阮建成當初給她買這套房子的初衷就是為了能讓阮蘇在畢業后工作了不用為房子奔波,結果阮蘇就短暫地住過那么一兩個月,還是在剛買那段時間,畢業后就搬去和池景辰一起租房子了。算下來,這個房子已經空置了好幾年了。
再臟也要打掃。嘆息一聲后,阮蘇擼起袖子開始干了。
等到把所有的地方都擦干凈,已經是幾個小時后了。阮蘇突然慶幸,幸好當年她把阮建成攔著了,沒有買那么大的面積,這差不多九十平的小房子就已經夠嗆的了,再大指不定要收拾到明天去了。

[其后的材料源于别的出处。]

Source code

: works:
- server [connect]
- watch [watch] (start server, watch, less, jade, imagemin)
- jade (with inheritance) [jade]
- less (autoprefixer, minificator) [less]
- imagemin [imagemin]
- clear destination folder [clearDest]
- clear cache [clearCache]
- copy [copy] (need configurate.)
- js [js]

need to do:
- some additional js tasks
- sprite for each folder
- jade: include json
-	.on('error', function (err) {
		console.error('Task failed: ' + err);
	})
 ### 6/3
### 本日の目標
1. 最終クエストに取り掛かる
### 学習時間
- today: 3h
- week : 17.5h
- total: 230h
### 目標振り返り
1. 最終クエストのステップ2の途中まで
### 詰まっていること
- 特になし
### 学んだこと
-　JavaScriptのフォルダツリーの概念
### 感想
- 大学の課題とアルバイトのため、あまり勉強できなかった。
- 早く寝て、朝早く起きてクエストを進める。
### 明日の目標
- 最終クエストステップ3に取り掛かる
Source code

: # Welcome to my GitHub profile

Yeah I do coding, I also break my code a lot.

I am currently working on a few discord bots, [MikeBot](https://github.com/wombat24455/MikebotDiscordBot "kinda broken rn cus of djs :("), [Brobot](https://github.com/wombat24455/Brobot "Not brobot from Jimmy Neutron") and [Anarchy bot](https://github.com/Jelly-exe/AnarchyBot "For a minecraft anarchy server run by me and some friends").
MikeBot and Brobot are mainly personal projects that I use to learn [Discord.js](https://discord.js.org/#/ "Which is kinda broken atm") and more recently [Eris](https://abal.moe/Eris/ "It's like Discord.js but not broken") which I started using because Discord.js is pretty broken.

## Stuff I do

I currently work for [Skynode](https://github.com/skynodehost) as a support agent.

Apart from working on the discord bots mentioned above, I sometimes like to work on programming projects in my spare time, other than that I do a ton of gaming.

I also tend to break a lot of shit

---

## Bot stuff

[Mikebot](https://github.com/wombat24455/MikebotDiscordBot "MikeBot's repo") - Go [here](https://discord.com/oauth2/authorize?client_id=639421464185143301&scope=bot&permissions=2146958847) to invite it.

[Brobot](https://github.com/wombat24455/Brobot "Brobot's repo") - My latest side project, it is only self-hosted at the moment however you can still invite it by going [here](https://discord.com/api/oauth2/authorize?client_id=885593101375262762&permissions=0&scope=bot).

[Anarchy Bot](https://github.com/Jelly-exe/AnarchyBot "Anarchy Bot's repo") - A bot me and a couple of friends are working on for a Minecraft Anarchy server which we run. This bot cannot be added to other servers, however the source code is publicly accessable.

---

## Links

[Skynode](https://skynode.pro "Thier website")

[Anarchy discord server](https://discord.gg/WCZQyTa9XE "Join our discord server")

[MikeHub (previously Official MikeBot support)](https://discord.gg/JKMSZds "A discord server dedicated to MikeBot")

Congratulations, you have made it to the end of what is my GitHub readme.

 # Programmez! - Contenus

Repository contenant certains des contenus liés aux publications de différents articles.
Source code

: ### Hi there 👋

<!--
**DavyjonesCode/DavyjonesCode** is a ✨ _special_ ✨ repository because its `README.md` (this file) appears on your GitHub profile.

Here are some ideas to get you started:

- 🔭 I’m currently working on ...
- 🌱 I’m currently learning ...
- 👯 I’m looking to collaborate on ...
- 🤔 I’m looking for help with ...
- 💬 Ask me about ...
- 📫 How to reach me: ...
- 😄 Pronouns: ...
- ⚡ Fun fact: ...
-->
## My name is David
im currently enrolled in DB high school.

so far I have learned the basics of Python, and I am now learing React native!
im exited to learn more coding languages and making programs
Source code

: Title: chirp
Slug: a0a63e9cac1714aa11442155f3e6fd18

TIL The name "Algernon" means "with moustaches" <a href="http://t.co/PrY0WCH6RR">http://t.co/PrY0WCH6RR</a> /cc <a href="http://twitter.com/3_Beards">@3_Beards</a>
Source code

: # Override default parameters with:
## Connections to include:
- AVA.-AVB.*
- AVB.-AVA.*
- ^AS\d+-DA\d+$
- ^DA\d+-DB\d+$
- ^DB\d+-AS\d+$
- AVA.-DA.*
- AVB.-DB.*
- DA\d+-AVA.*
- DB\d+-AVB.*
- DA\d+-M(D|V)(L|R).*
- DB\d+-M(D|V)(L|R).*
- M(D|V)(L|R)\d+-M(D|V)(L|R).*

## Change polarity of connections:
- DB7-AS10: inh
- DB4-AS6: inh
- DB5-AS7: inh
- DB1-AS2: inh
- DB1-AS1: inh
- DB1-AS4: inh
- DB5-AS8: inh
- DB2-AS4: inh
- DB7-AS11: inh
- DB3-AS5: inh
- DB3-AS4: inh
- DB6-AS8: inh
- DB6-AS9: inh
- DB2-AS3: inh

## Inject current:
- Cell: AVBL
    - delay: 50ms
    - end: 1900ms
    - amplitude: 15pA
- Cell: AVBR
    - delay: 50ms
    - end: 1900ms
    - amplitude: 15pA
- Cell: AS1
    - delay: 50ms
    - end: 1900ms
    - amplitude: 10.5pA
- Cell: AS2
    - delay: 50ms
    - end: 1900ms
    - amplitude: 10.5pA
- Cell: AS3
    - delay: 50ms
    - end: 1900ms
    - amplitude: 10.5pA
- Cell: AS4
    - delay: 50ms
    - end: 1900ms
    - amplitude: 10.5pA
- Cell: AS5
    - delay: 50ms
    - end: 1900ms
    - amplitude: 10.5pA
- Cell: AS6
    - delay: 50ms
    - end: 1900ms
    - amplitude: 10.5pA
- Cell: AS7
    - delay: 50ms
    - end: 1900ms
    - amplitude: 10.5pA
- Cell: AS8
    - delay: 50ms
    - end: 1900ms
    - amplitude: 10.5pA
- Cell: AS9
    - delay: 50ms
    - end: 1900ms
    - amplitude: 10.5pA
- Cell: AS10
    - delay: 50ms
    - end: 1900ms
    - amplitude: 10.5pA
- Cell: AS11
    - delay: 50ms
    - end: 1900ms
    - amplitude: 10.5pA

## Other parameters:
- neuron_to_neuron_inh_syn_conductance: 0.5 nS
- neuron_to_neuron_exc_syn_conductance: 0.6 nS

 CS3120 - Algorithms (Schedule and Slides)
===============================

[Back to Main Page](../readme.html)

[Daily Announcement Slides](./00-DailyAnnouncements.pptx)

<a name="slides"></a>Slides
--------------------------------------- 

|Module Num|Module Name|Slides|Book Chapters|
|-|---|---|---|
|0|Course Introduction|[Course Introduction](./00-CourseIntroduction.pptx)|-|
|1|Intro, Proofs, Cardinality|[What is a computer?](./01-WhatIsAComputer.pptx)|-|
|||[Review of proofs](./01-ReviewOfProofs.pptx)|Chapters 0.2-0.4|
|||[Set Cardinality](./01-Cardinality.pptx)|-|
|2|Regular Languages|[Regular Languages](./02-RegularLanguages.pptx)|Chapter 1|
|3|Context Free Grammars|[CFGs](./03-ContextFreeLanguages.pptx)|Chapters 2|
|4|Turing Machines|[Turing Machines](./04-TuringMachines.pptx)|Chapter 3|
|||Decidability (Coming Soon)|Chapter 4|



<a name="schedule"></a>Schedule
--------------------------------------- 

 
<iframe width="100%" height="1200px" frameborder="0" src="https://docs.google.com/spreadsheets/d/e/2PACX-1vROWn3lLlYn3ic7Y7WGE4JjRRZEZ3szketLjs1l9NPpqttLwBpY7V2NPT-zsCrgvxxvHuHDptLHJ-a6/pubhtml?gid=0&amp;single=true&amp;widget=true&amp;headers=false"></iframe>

在池景辰那的時候是請的專門的家政阿姨定期上門打理,現在她一個人生活,就不得不考慮安全問題了。她一個女孩子單獨居住,叫一個陌生人上門,結合現在社會的情況,阮蘇怎么想都害怕,她膽兒小,還是自己來吧。
宿醉的緣故,阮蘇并沒有什么胃口,連帶著中餐也沒有吃。打掃完衛生再休息一下已經快接近五點了,阮蘇給耿樂樂打了個電話,告訴她自己剛收拾完房子。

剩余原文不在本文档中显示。